◆ Exercise details ◆
Word for word, copy every line of the data.

(Saved data entries)
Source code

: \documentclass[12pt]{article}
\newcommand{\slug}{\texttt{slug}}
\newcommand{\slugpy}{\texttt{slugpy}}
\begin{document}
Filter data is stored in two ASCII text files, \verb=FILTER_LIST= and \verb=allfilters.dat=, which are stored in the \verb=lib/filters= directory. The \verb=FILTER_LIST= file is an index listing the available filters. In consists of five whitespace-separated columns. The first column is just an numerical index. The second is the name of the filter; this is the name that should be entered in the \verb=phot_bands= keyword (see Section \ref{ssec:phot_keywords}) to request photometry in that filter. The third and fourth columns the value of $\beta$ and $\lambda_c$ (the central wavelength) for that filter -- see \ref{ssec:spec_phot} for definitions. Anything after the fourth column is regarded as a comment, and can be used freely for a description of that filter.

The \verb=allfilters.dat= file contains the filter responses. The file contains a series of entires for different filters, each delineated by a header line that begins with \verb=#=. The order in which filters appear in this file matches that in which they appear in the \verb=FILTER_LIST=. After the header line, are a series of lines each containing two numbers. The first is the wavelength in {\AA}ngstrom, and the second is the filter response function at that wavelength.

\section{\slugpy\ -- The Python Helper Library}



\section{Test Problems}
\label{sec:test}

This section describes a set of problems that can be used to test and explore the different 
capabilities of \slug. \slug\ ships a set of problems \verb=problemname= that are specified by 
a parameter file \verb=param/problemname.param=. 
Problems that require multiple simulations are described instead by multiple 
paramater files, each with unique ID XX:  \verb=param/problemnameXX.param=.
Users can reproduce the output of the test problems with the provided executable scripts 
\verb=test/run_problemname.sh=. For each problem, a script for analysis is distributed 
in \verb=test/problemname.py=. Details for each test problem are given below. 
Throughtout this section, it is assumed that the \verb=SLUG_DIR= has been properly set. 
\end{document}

◆ Answer ◆
Source code

: \documentclass[12pt]{article}
\newcommand{\slug}{\texttt{slug}}
\newcommand{\slugpy}{\texttt{slugpy}}
\begin{document}
Filter data is stored in two ASCII text files, \verb=FILTER_LIST= and \verb=allfilters.dat=, which are stored in the \verb=lib/filters= directory. The \verb=FILTER_LIST= file is an index listing the available filters. In consists of five whitespace-separated columns. The first column is just an numerical index. The second is the name of the filter; this is the name that should be entered in the \verb=phot_bands= keyword (see Section \ref{ssec:phot_keywords}) to request photometry in that filter. The third and fourth columns the value of $\beta$ and $\lambda_c$ (the central wavelength) for that filter -- see \ref{ssec:spec_phot} for definitions. Anything after the fourth column is regarded as a comment, and can be used freely for a description of that filter.

The \verb=allfilters.dat= file contains the filter responses. The file contains a series of entires for different filters, each delineated by a header line that begins with \verb=#=. The order in which filters appear in this file matches that in which they appear in the \verb=FILTER_LIST=. After the header line, are a series of lines each containing two numbers. The first is the wavelength in {\AA}ngstrom, and the second is the filter response function at that wavelength.

\section{\slugpy\ -- The Python Helper Library}



\section{Test Problems}
\label{sec:test}

This section describes a set of problems that can be used to test and explore the different 
capabilities of \slug. \slug\ ships a set of problems \verb=problemname= that are specified by 
a parameter file \verb=param/problemname.param=. 
Problems that require multiple simulations are described instead by multiple 
paramater files, each with unique ID XX:  \verb=param/problemnameXX.param=.
Users can reproduce the output of the test problems with the provided executable scripts 
\verb=test/run_problemname.sh=. For each problem, a script for analysis is distributed 
in \verb=test/problemname.py=. Details for each test problem are given below. 
Throughtout this section, it is assumed that the \verb=SLUG_DIR= has been properly set. 
\end{document}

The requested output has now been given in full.